**Exercise**
In the records below, find the line holding "Each sub folder is" and the line holding "Metrics prepended by". Set down both, with every line between them, exactly.

**Listed entries**

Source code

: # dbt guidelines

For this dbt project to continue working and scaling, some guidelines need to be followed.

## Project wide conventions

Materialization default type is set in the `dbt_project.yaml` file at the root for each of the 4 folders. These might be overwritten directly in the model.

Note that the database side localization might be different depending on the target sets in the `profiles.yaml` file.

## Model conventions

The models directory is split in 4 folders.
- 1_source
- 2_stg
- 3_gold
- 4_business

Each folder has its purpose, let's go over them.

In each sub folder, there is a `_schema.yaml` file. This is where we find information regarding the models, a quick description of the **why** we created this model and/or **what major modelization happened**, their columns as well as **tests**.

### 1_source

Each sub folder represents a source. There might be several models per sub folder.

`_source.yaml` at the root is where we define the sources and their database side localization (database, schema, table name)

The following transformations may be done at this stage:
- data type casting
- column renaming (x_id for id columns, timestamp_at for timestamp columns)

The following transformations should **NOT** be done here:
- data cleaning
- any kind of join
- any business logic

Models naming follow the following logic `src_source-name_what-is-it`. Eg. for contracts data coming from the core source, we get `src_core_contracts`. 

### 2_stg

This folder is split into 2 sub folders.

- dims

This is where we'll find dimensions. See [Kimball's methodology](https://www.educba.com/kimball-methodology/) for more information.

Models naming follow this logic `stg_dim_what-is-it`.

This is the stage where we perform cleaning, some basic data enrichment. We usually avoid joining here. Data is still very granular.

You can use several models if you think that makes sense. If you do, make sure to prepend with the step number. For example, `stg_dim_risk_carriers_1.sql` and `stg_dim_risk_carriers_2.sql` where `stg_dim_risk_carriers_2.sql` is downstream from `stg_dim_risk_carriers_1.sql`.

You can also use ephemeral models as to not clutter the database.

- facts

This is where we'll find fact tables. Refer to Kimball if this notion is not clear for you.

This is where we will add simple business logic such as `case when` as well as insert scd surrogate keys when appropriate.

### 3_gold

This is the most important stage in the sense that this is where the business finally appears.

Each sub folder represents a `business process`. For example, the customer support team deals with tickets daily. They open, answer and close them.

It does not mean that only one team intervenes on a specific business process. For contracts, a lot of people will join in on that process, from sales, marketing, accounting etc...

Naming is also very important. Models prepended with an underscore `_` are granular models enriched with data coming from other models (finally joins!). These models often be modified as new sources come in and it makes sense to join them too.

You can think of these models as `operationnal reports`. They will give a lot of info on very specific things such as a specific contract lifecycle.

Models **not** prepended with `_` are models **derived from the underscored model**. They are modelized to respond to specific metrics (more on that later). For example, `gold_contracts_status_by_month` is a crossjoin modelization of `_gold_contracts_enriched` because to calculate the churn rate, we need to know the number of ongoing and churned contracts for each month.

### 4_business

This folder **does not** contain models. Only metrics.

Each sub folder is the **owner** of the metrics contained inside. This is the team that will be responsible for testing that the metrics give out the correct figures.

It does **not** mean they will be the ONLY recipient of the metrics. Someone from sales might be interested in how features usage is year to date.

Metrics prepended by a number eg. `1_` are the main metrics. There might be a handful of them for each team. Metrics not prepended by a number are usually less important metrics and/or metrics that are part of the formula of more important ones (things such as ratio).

* * *

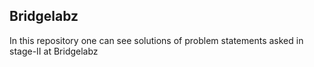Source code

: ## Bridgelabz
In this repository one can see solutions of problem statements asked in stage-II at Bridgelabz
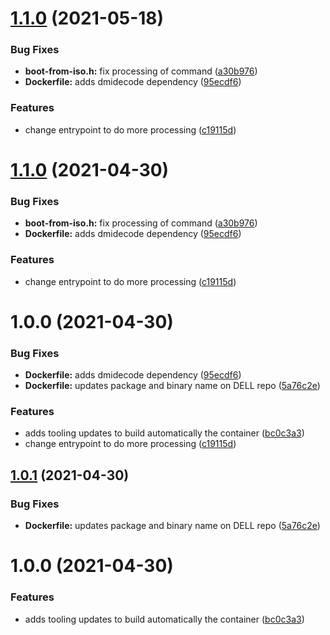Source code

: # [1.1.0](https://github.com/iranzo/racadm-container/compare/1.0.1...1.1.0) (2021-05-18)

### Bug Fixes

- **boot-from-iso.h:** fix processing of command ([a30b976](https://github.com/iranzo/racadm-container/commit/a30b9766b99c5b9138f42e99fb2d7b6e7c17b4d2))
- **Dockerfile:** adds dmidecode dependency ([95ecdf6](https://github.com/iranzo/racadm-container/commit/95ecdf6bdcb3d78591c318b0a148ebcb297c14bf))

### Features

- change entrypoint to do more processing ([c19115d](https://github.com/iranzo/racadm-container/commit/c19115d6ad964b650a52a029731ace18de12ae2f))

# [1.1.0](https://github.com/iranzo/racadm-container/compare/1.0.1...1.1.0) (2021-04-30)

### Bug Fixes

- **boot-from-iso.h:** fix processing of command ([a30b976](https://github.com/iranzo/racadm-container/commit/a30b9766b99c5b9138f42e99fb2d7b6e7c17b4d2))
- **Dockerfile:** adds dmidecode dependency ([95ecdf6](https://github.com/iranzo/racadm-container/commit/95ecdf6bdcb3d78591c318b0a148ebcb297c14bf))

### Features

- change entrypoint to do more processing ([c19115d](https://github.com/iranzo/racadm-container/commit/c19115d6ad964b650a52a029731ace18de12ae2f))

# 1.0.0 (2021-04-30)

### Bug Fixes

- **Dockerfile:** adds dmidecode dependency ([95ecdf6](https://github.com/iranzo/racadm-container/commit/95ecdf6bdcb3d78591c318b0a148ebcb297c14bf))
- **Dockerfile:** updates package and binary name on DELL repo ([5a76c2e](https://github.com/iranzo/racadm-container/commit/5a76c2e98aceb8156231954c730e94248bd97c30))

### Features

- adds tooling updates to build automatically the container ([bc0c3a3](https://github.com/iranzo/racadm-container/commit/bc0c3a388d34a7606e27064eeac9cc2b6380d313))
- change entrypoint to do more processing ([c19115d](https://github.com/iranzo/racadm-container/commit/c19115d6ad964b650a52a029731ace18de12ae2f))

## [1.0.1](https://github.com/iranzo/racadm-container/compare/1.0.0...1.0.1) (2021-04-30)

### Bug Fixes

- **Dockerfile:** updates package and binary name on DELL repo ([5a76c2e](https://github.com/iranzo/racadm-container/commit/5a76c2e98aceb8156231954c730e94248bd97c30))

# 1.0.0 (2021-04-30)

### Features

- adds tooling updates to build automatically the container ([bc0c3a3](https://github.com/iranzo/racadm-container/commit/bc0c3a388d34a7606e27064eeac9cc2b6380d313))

**Response to this task**
Each sub folder is the **owner** of the metrics contained inside. This is the team that will be responsible for testing that the metrics give out the correct figures.

It does **not** mean they will be the ONLY recipient of the metrics. Someone from sales might be interested in how features usage is year to date.

Metrics prepended by a number eg. `1_` are the main metrics. There might be a handful of them for each team. Metrics not prepended by a number are usually less important metrics and/or metrics that are part of the formula of more important ones (things such as ratio).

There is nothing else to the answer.